Originally published on the Crittercism Engineering Blog and reprinted with permission.

by Kirk Strauser on April 8, 2014

CAP theorem hates you and wants you to be unhappy

Some guy who isn’t fun at parties came up with the CAP theorem, which basically says it’s impossible to be consistent and available at the same time. In short, things will break and clients will lose access to a storage backend, or units in a storage cluster will lose the ability to talk to their peers. Maybe those servers are crashed. Even worse, maybe they’re up and running but a network outage means they can’t reach each other, and each part is still accepting writes from clients. Our enemy, CAP theorem, says we have to choose between:

  • Keeping our data consistent, at the price of not being able to make progress when parts of the database cluster are unavailable.
  • Keeping the database cluster available, at the price of some parts of it being out of sync with others and resolving any conflicts later.

Consistency brings pain

In any case, we have to decide what happens when we want to write to a record. Let’s assume for demonstration sake that a record is a bag of opaque data that the backing store doesn’t really understand; imagine a JSON blob, or a bit of XML, or whatever other datatype your favorite database doesn’t natively support.

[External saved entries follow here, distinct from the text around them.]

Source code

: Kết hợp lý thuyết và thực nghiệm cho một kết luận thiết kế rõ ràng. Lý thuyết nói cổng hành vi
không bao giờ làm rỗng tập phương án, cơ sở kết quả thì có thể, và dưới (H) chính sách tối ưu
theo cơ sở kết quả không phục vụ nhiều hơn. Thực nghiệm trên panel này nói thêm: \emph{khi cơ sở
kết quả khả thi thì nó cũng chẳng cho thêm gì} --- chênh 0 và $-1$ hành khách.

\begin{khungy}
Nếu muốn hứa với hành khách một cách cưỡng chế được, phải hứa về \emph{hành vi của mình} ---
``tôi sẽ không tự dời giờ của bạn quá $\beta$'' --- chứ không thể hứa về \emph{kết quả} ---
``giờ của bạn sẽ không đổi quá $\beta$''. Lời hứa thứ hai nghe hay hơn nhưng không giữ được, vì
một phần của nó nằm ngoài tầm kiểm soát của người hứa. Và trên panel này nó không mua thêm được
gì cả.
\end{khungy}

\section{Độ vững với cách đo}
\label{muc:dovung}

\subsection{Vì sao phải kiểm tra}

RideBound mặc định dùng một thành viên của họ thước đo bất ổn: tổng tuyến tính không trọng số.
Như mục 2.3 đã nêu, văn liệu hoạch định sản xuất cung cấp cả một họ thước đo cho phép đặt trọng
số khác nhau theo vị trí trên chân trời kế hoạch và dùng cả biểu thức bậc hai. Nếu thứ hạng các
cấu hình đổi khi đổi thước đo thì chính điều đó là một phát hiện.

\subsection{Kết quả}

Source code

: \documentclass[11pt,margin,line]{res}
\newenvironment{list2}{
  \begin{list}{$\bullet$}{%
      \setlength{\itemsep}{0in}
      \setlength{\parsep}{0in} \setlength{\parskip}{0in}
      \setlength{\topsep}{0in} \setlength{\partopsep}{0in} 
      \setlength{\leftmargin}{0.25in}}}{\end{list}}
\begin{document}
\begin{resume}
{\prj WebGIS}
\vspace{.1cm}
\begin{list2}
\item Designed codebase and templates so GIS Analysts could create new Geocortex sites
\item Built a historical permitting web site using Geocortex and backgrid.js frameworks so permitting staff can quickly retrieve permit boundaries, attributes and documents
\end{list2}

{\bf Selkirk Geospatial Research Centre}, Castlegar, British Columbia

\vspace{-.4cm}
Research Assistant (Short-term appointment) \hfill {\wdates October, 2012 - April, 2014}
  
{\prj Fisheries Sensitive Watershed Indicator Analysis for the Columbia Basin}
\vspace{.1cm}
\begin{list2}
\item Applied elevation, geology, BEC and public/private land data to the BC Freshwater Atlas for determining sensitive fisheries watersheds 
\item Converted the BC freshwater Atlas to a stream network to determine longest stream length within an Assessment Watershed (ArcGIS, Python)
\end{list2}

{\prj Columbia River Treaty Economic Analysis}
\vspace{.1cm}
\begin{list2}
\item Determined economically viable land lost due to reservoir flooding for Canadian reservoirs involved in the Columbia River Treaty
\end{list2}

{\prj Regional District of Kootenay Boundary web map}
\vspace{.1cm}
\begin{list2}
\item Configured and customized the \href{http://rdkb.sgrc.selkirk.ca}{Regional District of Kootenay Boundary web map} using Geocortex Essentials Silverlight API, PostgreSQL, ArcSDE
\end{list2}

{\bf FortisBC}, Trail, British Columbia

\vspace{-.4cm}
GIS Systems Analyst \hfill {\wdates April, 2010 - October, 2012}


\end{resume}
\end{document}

Let’s also assume we have a consistent database. Either it’s a single server that’s running or not running, or it’s a cluster that only accepts requests if all nodes are online and synchronized. In short, we can always trust our database to Do The Right Thing.

Here’s how consistent workflows evolve from the most innocent of intentions.

First attempt: blind writes

We want to write a record, so we write it! Easy-peasy.

  1. Write out an entire record
  2. Profit

Second attempt: read-update-write

Ouch! Two requests want to update the same record. Both of them write out its entire contents, but only the last one wins.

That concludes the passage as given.